Judicial Standard of Review in ERISA Benefit Claim Cases
Kathryn J. Kennedy
John Marshall Law School
American University Law Review, Vol. 50, p. 1083, 2001
The federal law known as the Employee Retirement Income Security Act of 1974 (ERISA) provides protection for participants' employee benefits and prescribes a uniform set of requirements for employers in the voluntary delivery of such benefits. Unfortunately the statute is silent regarding the judicial standard of review in ERISA litigation cases. The Supreme Court in Firestone Tire & Rubber Co. v. Bruch rendered the de novo standard as the presumed standard of review in benefit denial cases. This allows the court to substitute its decision for that of the plan administrator.
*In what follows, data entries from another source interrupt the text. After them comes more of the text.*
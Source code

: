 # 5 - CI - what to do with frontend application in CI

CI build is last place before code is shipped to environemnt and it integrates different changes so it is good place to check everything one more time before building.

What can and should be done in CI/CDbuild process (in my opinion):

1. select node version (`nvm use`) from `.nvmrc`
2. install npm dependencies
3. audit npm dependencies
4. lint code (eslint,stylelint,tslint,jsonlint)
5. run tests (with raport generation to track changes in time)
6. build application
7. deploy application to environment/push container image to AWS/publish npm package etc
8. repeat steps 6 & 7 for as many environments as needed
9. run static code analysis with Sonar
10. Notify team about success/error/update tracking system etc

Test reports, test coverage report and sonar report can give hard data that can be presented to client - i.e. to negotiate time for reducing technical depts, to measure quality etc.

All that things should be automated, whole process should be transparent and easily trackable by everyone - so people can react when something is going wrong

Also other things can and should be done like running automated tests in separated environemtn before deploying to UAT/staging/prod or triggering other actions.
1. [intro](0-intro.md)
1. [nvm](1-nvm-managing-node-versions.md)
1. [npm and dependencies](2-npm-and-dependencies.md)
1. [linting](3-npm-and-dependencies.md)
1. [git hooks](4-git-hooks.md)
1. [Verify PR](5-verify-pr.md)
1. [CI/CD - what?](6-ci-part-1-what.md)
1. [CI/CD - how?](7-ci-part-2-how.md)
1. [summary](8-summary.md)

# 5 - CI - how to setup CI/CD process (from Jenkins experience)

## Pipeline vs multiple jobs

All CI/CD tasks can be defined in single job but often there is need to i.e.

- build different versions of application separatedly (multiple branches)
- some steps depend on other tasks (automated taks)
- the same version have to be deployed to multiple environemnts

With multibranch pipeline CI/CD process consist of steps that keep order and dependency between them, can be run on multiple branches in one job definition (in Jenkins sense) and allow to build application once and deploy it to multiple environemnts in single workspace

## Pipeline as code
The ability to second-guess the findings of a plan administrator can cause unexpected administrative and substantives consequences for employers maintaining these plans. The federal courts have fashioned a common law alternative to the de novo standard permitting plan administrators, in certain circumstances, a more deferential review. However, the application of this more deferential standard, especially in conflict of interest cases (e.g., the employer as plan administrator of a self-funded plan), is anything but straightforward within the various federal circuits, either for the benefit of the participant or the plan administrator. This article examines the discrepancy in application of the more deferential standard by circuits and recommends a multi-step approach for courts to use which is consistent with ERISA's legislative intent, as well the goal of providing a uniform and cohesive rule for employee benefit plans.